Programs that provided “bundled” relief to owners of larger buildings who had multiple renters in arrears have proven most successful, says Kathy Howard of property management company Regional Management, which oversees some 5,000 apartments in the Baltimore area.

She gives the example of an eviction prevention program run jointly by Baltimore County and United Way of Central Maryland, a nonprofit. Through that program, her company was able to apply for money to cover multiple tenants’ back rent at once, greatly simplifying the application process and the dispersal of funds.

Applications for Baltimore County’s bundled program opened on December 18, checks started going out in early January, and all funds had been dispersed by late February.

In contrast, Baltimore County’s approach to distributing this most recent round of federal rent relief requires individual tenants to apply through an all-online process. The county then contacts landlords to confirm some information, including how much rent is owed, and then the aid is dispersed on a case-by-case basis.

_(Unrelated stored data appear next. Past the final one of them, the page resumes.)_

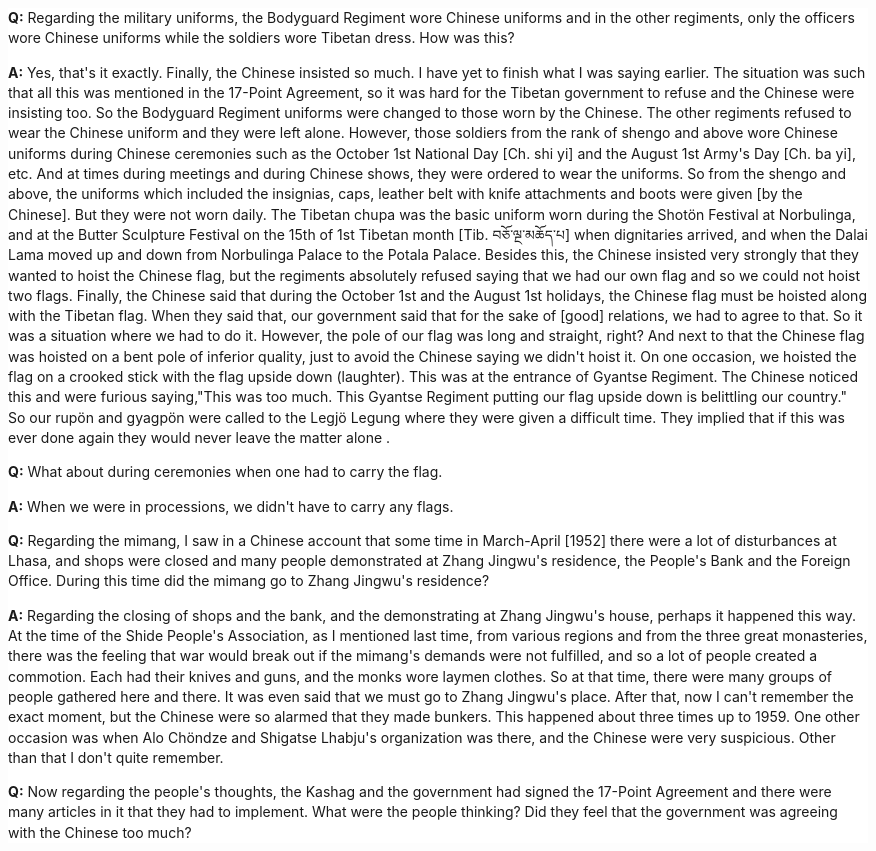 **Q:**  Regarding the military uniforms, the Bodyguard Regiment wore Chinese uniforms and in the other regiments, only the officers wore Chinese uniforms while the soldiers wore Tibetan dress. How was this?   

**A:**  Yes, that's it exactly. Finally, the Chinese insisted so much. I have yet to finish what I was saying earlier. The situation was such that all this was mentioned in the 17-Point Agreement, so it was hard for the Tibetan government to refuse and the Chinese were insisting too. So the Bodyguard Regiment uniforms were changed to those worn by the Chinese. The other regiments refused to wear the Chinese uniform and they were left alone. However, those soldiers from the rank of shengo and above wore Chinese uniforms during Chinese ceremonies such as the October 1st National Day [Ch. shi yi] and the August 1st Army's Day [Ch. ba yi], etc. And at times during meetings and during Chinese shows, they were ordered to wear the uniforms. So from the shengo and above, the uniforms which included the insignias, caps, leather belt with knife attachments and boots were given [by the Chinese]. But they were not worn daily. The Tibetan chupa was the basic uniform worn during the Shotön Festival at Norbulinga, and at the Butter Sculpture Festival on the 15th of 1st Tibetan month [Tib. བཅོ་ལྔ་མཆོད་པ] when dignitaries arrived, and when the Dalai Lama moved up and down from Norbulinga Palace to the Potala Palace. Besides this, the Chinese insisted very strongly that they wanted to hoist the Chinese flag, but the regiments absolutely refused saying that we had our own flag and so we could not hoist two flags. Finally, the Chinese said that during the October 1st and the August 1st holidays, the Chinese flag must be hoisted along with the Tibetan flag. When they said that, our government said that for the sake of [good] relations, we had to agree to that. So it was a situation where we had to do it. However, the pole of our flag was long and straight, right? And next to that the Chinese flag was hoisted on a bent pole of inferior quality, just to avoid the Chinese saying we didn't hoist it. On one occasion, we hoisted the flag on a crooked stick with the flag upside down (laughter). This was at the entrance of Gyantse Regiment. The Chinese noticed this and were furious saying,"This was too much. This Gyantse Regiment putting our flag upside down is belittling our country." So our rupön and gyagpön were called to the Legjö Legung where they were given a difficult time. They implied that if this was ever done again they would never leave the matter alone .   

**Q:**  What about during ceremonies when one had to carry the flag.   

**A:**  When we were in processions, we didn't have to carry any flags.   

**Q:**  Regarding the mimang, I saw in a Chinese account that some time in March-April [1952] there were a lot of disturbances at Lhasa, and shops were closed and many people demonstrated at Zhang Jingwu's residence, the People's Bank and the Foreign Office. During this time did the mimang go to Zhang Jingwu's residence?   

**A:**  Regarding the closing of shops and the bank, and the demonstrating at Zhang Jingwu's house, perhaps it happened this way. At the time of the Shide People's Association, as I mentioned last time, from various regions and from the three great monasteries, there was the feeling that war would break out if the mimang's demands were not fulfilled, and so a lot of people created a commotion. Each had their knives and guns, and the monks wore laymen clothes. So at that time, there were many groups of people gathered here and there. It was even said that we must go to Zhang Jingwu's place. After that, now I can't remember the exact moment, but the Chinese were so alarmed that they made bunkers. This happened about three times up to 1959. One other occasion was when Alo Chöndze and Shigatse Lhabju's organization was there, and the Chinese were very suspicious. Other than that I don't quite remember.   

**Q:**  Now regarding the people's thoughts, the Kashag and the government had signed the 17-Point Agreement and there were many articles in it that they had to implement. What were the people thinking? Did they feel that the government was agreeing with the Chinese too much?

Through a lot of proactive solicitation, Regional Management got 318 of its tenants to sign up for rental assistance. The company had to set up a computer lab in its offices for tenants to apply, given that many of them don’t own computers.

Despite those efforts, Baltimore County has been slow to process applications on its end.

“We are now waiting for the program to come back to us to ask for our side of the information, and we have one request from the program itself,” Howard says. “I think that speaks to the amount of bureaucracy that’s attached to some of these funds. It’s neither fast nor necessarily very efficient.”

Brown argues that the best rent relief programs allow landlords to apply for rent relief on behalf of their tenants and keep paperwork and forms to a minimum.

Guidance coming out of the U.S. Treasury Department, which administers rent relief at the federal level, has been a mixed bag. In May, the department updated its policies for recipients of the second round of emergency rental assistance funds. Some of the Treasury guidance was aimed at reducing paperwork, including prohibiting state and local relief programs from establishing documentation requirements that would reduce participation by eligible households. But this guidance also allowed rental assistance to be offered to tenants first for the first time. (The original round of federal rent relief required grantees to offer the relief to landlords first.)

These programs also require landlords to obtain tenants’ consent before applying for relief on their behalf. That can prove a problem when tenants, who are shielded from eviction by federal (and often state and local eviction) moratoriums, go silent.

“You do have a segment of folks amongst the residents who’ve stopped talking to their [housing] provider. They don’t respond to communications,” says Brown. “The challenge there is that how am I, as a provider, supposed to secure assistance for someone who hasn’t been paying rent for a long time if they haven’t been communicating with me.”

Howard says her company has struggled with this issue as well.

Roughly 20 percent of Regional Management tenants are at least one month behind on rent, she says, with the average delinquent renter behind about three to five months. Somewhere under 100 of the company’s tenants are between 12 and 18 months behind on their rent.

“Those people tend to concern us very deeply because they don’t appear to be accessing these programs and they are not talking to us either,” she says.

The federal government’s legally fraught eviction moratorium is supposed to expire at the end of June. The Biden Administration could choose to extend it further. Even if it is allowed to lapse, a number of state and local moratoriums will remain in place; New York’s eviction moratorium doesn’t sunset until August, for instance.

Throughout the pandemic, the median view of good housing policy—supported by landlord associations, tenant advocates, and policy wonks of all ideological stripes—has been to have the federal government fund rent relief. That way, the providers of rental housing can pay their bills, and financially pressed renters aren’t forced onto the streets or into more crowded living situations.

Despite these funds being appropriated for rent relief programs, actually getting money to people continues to be a major challenge.